Webエンジニアの仕事のやりがいとして、暮らしに直結するような技術に関われるために、「自分は社会に貢献しているという実感が得られやすい」という声も聞かれるのも特徴的です。

 

取っておいて損はないITエンジニア向けの資格は?

ITエンジニアは企業の重要なシステム事情に根本から携わる身なので、存在そのものが売上やプロジェクトに影響を及ぼします。
そのくらい重要視されるエンジニアですが、これといった武器の無い状態のままだと自身の所得や地位の向上は望めません。
また、専門スキルの獲得はその人の立派な努力の証となるので、将来的に別のIT企業に身を置く事になったとしても即戦力として活かされるケースが往々にしてあるので、資格は取っておいて損はまずありません。
オススメの資格ですが、ITの国家試験である「情報処理技術者試験」が一般的に評価されやすい資格です。

 

スキルを証明する全12区分の試験に分かれており、「セキュリティーマネジメント」や「システム監査技術者」など、ITエンジニアとしてのキャリアアップに直結する試験が設けられています。
国家試験というだけあって一筋縄ではいかない内容となっていますが、自分自身のエンジニアとしての技能や知識を確かなものとしたいならば是非試してみましょう。

 

いかがでしたか? ITエンジニア職の種類やその仕事について触れていきましたが、今回の解説がIT業界を志望する就活生の研究の参考になれば幸いです。

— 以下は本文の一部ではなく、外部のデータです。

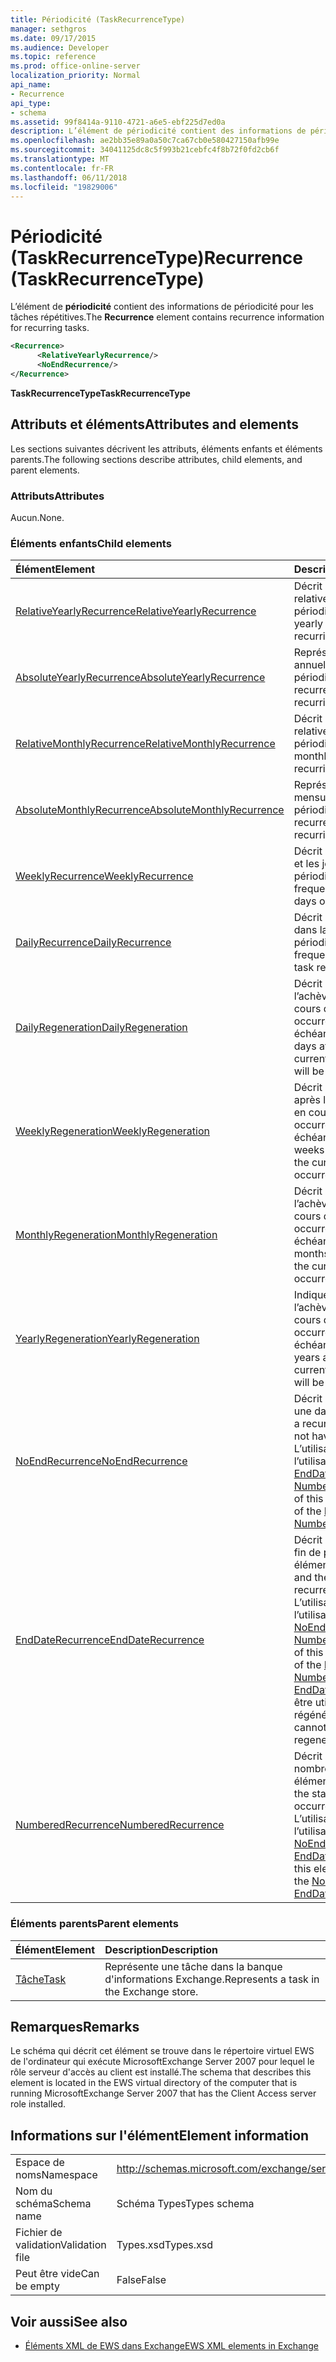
 ```yaml
---
title: Périodicité (TaskRecurrenceType)
manager: sethgros
ms.date: 09/17/2015
ms.audience: Developer
ms.topic: reference
ms.prod: office-online-server
localization_priority: Normal
api_name:
- Recurrence
api_type:
- schema
ms.assetid: 99f8414a-9110-4721-a6e5-ebf225d7ed0a
description: L’élément de périodicité contient des informations de périodicité pour les tâches répétitives.
ms.openlocfilehash: ae2bb35e89a0a50c7ca67cb0e580427150afb99e
ms.sourcegitcommit: 34041125dc8c5f993b21cebfc4f8b72f0fd2cb6f
ms.translationtype: MT
ms.contentlocale: fr-FR
ms.lasthandoff: 06/11/2018
ms.locfileid: "19829006"
---
```

# <a name="recurrence-taskrecurrencetype"></a><span data-ttu-id="f9fe7-103">Périodicité (TaskRecurrenceType)</span><span class="sxs-lookup"><span data-stu-id="f9fe7-103">Recurrence (TaskRecurrenceType)</span></span>

<span data-ttu-id="f9fe7-104">L’élément de **périodicité** contient des informations de périodicité pour les tâches répétitives.</span><span class="sxs-lookup"><span data-stu-id="f9fe7-104">The **Recurrence** element contains recurrence information for recurring tasks.</span></span> 
  
```xml
<Recurrence>
      <RelativeYearlyRecurrence/>
      <NoEndRecurrence/>
</Recurrence>
```

 <span data-ttu-id="f9fe7-105">**TaskRecurrenceType**</span><span class="sxs-lookup"><span data-stu-id="f9fe7-105">**TaskRecurrenceType**</span></span>
## <a name="attributes-and-elements"></a><span data-ttu-id="f9fe7-106">Attributs et éléments</span><span class="sxs-lookup"><span data-stu-id="f9fe7-106">Attributes and elements</span></span>

<span data-ttu-id="f9fe7-107">Les sections suivantes décrivent les attributs, éléments enfants et éléments parents.</span><span class="sxs-lookup"><span data-stu-id="f9fe7-107">The following sections describe attributes, child elements, and parent elements.</span></span>
  
### <a name="attributes"></a><span data-ttu-id="f9fe7-108">Attributs</span><span class="sxs-lookup"><span data-stu-id="f9fe7-108">Attributes</span></span>

<span data-ttu-id="f9fe7-109">Aucun.</span><span class="sxs-lookup"><span data-stu-id="f9fe7-109">None.</span></span>
  
### <a name="child-elements"></a><span data-ttu-id="f9fe7-110">Éléments enfants</span><span class="sxs-lookup"><span data-stu-id="f9fe7-110">Child elements</span></span>

|<span data-ttu-id="f9fe7-111">**Élément**</span><span class="sxs-lookup"><span data-stu-id="f9fe7-111">**Element**</span></span>|<span data-ttu-id="f9fe7-112">**Description**</span><span class="sxs-lookup"><span data-stu-id="f9fe7-112">**Description**</span></span>|
|:-----|:-----|
|[<span data-ttu-id="f9fe7-113">RelativeYearlyRecurrence</span><span class="sxs-lookup"><span data-stu-id="f9fe7-113">RelativeYearlyRecurrence</span></span>](relativeyearlyrecurrence.md) <br/> |<span data-ttu-id="f9fe7-114">Décrit une périodicité annuelle relative d’une tâche périodique.</span><span class="sxs-lookup"><span data-stu-id="f9fe7-114">Describes a relative yearly recurrence pattern for a recurring task.</span></span>  <br/> |
|[<span data-ttu-id="f9fe7-115">AbsoluteYearlyRecurrence</span><span class="sxs-lookup"><span data-stu-id="f9fe7-115">AbsoluteYearlyRecurrence</span></span>](absoluteyearlyrecurrence.md) <br/> |<span data-ttu-id="f9fe7-116">Représente une périodicité annuelle pour une tâche périodique.</span><span class="sxs-lookup"><span data-stu-id="f9fe7-116">Represents a yearly recurrence pattern for a recurring task.</span></span>  <br/> |
|[<span data-ttu-id="f9fe7-117">RelativeMonthlyRecurrence</span><span class="sxs-lookup"><span data-stu-id="f9fe7-117">RelativeMonthlyRecurrence</span></span>](relativemonthlyrecurrence.md) <br/> |<span data-ttu-id="f9fe7-118">Décrit une périodicité mensuelle relative d’une tâche périodique.</span><span class="sxs-lookup"><span data-stu-id="f9fe7-118">Describes a relative monthly recurrence pattern for a recurring task.</span></span>  <br/> |
|[<span data-ttu-id="f9fe7-119">AbsoluteMonthlyRecurrence</span><span class="sxs-lookup"><span data-stu-id="f9fe7-119">AbsoluteMonthlyRecurrence</span></span>](absolutemonthlyrecurrence.md) <br/> |<span data-ttu-id="f9fe7-120">Représente une périodicité mensuelle pour une tâche périodique.</span><span class="sxs-lookup"><span data-stu-id="f9fe7-120">Represents a monthly recurrence pattern for a recurring task.</span></span>  <br/> |
|[<span data-ttu-id="f9fe7-121">WeeklyRecurrence</span><span class="sxs-lookup"><span data-stu-id="f9fe7-121">WeeklyRecurrence</span></span>](weeklyrecurrence.md) <br/> |<span data-ttu-id="f9fe7-122">Décrit la fréquence, en semaines et les jours où une tâche est périodique.</span><span class="sxs-lookup"><span data-stu-id="f9fe7-122">Describes the frequency, in weeks, and the days on which a task recurs.</span></span>  <br/> |
|[<span data-ttu-id="f9fe7-123">DailyRecurrence</span><span class="sxs-lookup"><span data-stu-id="f9fe7-123">DailyRecurrence</span></span>](dailyrecurrence.md) <br/> |<span data-ttu-id="f9fe7-124">Décrit la fréquence, en jours, dans laquelle une tâche est périodique.</span><span class="sxs-lookup"><span data-stu-id="f9fe7-124">Describes the frequency, in days, in which a task recurs.</span></span>  <br/> |
|[<span data-ttu-id="f9fe7-125">DailyRegeneration</span><span class="sxs-lookup"><span data-stu-id="f9fe7-125">DailyRegeneration</span></span>](dailyregeneration.md) <br/> |<span data-ttu-id="f9fe7-126">Décrit le nombre de jours après l’achèvement de la tâche en cours de la prochaine occurrence à échéance.</span><span class="sxs-lookup"><span data-stu-id="f9fe7-126">Describes how many days after the completion of the current task the next occurrence will be due.</span></span>  <br/> |
|[<span data-ttu-id="f9fe7-127">WeeklyRegeneration</span><span class="sxs-lookup"><span data-stu-id="f9fe7-127">WeeklyRegeneration</span></span>](weeklyregeneration.md) <br/> |<span data-ttu-id="f9fe7-128">Décrit le nombre de semaines après l’achèvement de la tâche en cours de la prochaine occurrence à échéance.</span><span class="sxs-lookup"><span data-stu-id="f9fe7-128">Describes how many weeks after the completion of the current task the next occurrence will be due.</span></span>  <br/> |
|[<span data-ttu-id="f9fe7-129">MonthlyRegeneration</span><span class="sxs-lookup"><span data-stu-id="f9fe7-129">MonthlyRegeneration</span></span>](monthlyregeneration.md) <br/> |<span data-ttu-id="f9fe7-130">Décrit le nombre de mois après l’achèvement de la tâche en cours de la prochaine occurrence à échéance.</span><span class="sxs-lookup"><span data-stu-id="f9fe7-130">Describes how many months after the completion of the current task the next occurrence will be due.</span></span>  <br/> |
|[<span data-ttu-id="f9fe7-131">YearlyRegeneration</span><span class="sxs-lookup"><span data-stu-id="f9fe7-131">YearlyRegeneration</span></span>](yearlyregeneration.md) <br/> |<span data-ttu-id="f9fe7-132">Indique combien d’années après l’achèvement de la tâche en cours de la prochaine occurrence à échéance.</span><span class="sxs-lookup"><span data-stu-id="f9fe7-132">Describes how many years after the completion of the current task the next occurrence will be due.</span></span>  <br/> |
|[<span data-ttu-id="f9fe7-133">NoEndRecurrence</span><span class="sxs-lookup"><span data-stu-id="f9fe7-133">NoEndRecurrence</span></span>](noendrecurrence.md) <br/> |<span data-ttu-id="f9fe7-134">Décrit une périodicité qui n’a pas une date de fin définie.</span><span class="sxs-lookup"><span data-stu-id="f9fe7-134">Describes a recurrence pattern that does not have a defined end date.</span></span>  <br/> <span data-ttu-id="f9fe7-135">L’utilisation de cet élément exclut l’utilisation des éléments [EndDateRecurrence](enddaterecurrence.md) et [NumberedRecurrence](numberedrecurrence.md) .</span><span class="sxs-lookup"><span data-stu-id="f9fe7-135">The use of this element excludes the use of the [EndDateRecurrence](enddaterecurrence.md) and [NumberedRecurrence](numberedrecurrence.md) elements.</span></span>  <br/> |
|[<span data-ttu-id="f9fe7-136">EndDateRecurrence</span><span class="sxs-lookup"><span data-stu-id="f9fe7-136">EndDateRecurrence</span></span>](enddaterecurrence.md) <br/> |<span data-ttu-id="f9fe7-137">Décrit la date de début et date de fin de périodicité d’un élément.</span><span class="sxs-lookup"><span data-stu-id="f9fe7-137">Describes the start date and the end date of an item recurrence pattern.</span></span>  <br/> <span data-ttu-id="f9fe7-138">L’utilisation de cet élément exclut l’utilisation des éléments [NoEndRecurrence](noendrecurrence.md) et [NumberedRecurrence](numberedrecurrence.md) .</span><span class="sxs-lookup"><span data-stu-id="f9fe7-138">The use of this element excludes the use of the [NoEndRecurrence](noendrecurrence.md) and [NumberedRecurrence](numberedrecurrence.md) elements.</span></span>  <br/> <span data-ttu-id="f9fe7-139">[EndDateRecurrence](enddaterecurrence.md) ne peut pas être utilisé avec un motif de régénération.</span><span class="sxs-lookup"><span data-stu-id="f9fe7-139">[EndDateRecurrence](enddaterecurrence.md) cannot be used together with a regeneration pattern.</span></span>  <br/> |
|[<span data-ttu-id="f9fe7-140">NumberedRecurrence</span><span class="sxs-lookup"><span data-stu-id="f9fe7-140">NumberedRecurrence</span></span>](numberedrecurrence.md) <br/> |<span data-ttu-id="f9fe7-141">Décrit la date de début et le nombre d’occurrences d’un élément périodique.</span><span class="sxs-lookup"><span data-stu-id="f9fe7-141">Describes the start date and the number of occurrences of a recurring item.</span></span>  <br/> <span data-ttu-id="f9fe7-142">L’utilisation de cet élément exclut l’utilisation des éléments [NoEndRecurrence](noendrecurrence.md) et [EndDateRecurrence](enddaterecurrence.md) .</span><span class="sxs-lookup"><span data-stu-id="f9fe7-142">The use of this element excludes the use of the [NoEndRecurrence](noendrecurrence.md) and [EndDateRecurrence](enddaterecurrence.md) elements.</span></span>  <br/> |
   
### <a name="parent-elements"></a><span data-ttu-id="f9fe7-143">Éléments parents</span><span class="sxs-lookup"><span data-stu-id="f9fe7-143">Parent elements</span></span>

|<span data-ttu-id="f9fe7-144">**Élément**</span><span class="sxs-lookup"><span data-stu-id="f9fe7-144">**Element**</span></span>|<span data-ttu-id="f9fe7-145">**Description**</span><span class="sxs-lookup"><span data-stu-id="f9fe7-145">**Description**</span></span>|
|:-----|:-----|
|[<span data-ttu-id="f9fe7-146">Tâche</span><span class="sxs-lookup"><span data-stu-id="f9fe7-146">Task</span></span>](task.md) <br/> |<span data-ttu-id="f9fe7-147">Représente une tâche dans la banque d'informations Exchange.</span><span class="sxs-lookup"><span data-stu-id="f9fe7-147">Represents a task in the Exchange store.</span></span>  <br/> |
   
## <a name="remarks"></a><span data-ttu-id="f9fe7-148">Remarques</span><span class="sxs-lookup"><span data-stu-id="f9fe7-148">Remarks</span></span>

<span data-ttu-id="f9fe7-149">Le schéma qui décrit cet élément se trouve dans le répertoire virtuel EWS de l'ordinateur qui exécute MicrosoftExchange Server 2007 pour lequel le rôle serveur d'accès au client est installé.</span><span class="sxs-lookup"><span data-stu-id="f9fe7-149">The schema that describes this element is located in the EWS virtual directory of the computer that is running MicrosoftExchange Server 2007 that has the Client Access server role installed.</span></span>
  
## <a name="element-information"></a><span data-ttu-id="f9fe7-150">Informations sur l'élément</span><span class="sxs-lookup"><span data-stu-id="f9fe7-150">Element information</span></span>

|||
|:-----|:-----|
|<span data-ttu-id="f9fe7-151">Espace de noms</span><span class="sxs-lookup"><span data-stu-id="f9fe7-151">Namespace</span></span>  <br/> |http://schemas.microsoft.com/exchange/services/2006/types  <br/> |
|<span data-ttu-id="f9fe7-152">Nom du schéma</span><span class="sxs-lookup"><span data-stu-id="f9fe7-152">Schema name</span></span>  <br/> |<span data-ttu-id="f9fe7-153">Schéma Types</span><span class="sxs-lookup"><span data-stu-id="f9fe7-153">Types schema</span></span>  <br/> |
|<span data-ttu-id="f9fe7-154">Fichier de validation</span><span class="sxs-lookup"><span data-stu-id="f9fe7-154">Validation file</span></span>  <br/> |<span data-ttu-id="f9fe7-155">Types.xsd</span><span class="sxs-lookup"><span data-stu-id="f9fe7-155">Types.xsd</span></span>  <br/> |
|<span data-ttu-id="f9fe7-156">Peut être vide</span><span class="sxs-lookup"><span data-stu-id="f9fe7-156">Can be empty</span></span>  <br/> |<span data-ttu-id="f9fe7-157">False</span><span class="sxs-lookup"><span data-stu-id="f9fe7-157">False</span></span>  <br/> |
   
## <a name="see-also"></a><span data-ttu-id="f9fe7-158">Voir aussi</span><span class="sxs-lookup"><span data-stu-id="f9fe7-158">See also</span></span>



- [<span data-ttu-id="f9fe7-159">Éléments XML de EWS dans Exchange</span><span class="sxs-lookup"><span data-stu-id="f9fe7-159">EWS XML elements in Exchange</span></span>](ews-xml-elements-in-exchange.md)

IT業界について詳しくない人からすると、「エンジニアって結局、数字や機械に強くないと無理なんでしょ?」と思われがちですが、近年では未経験者でも熱意や学ぶ姿勢があれば、新卒として受け入れてくれる企業も増えてきている傾向にあります。それに、ITエンジニアであっても、文系出身者は数多く存在するのでご安心ください。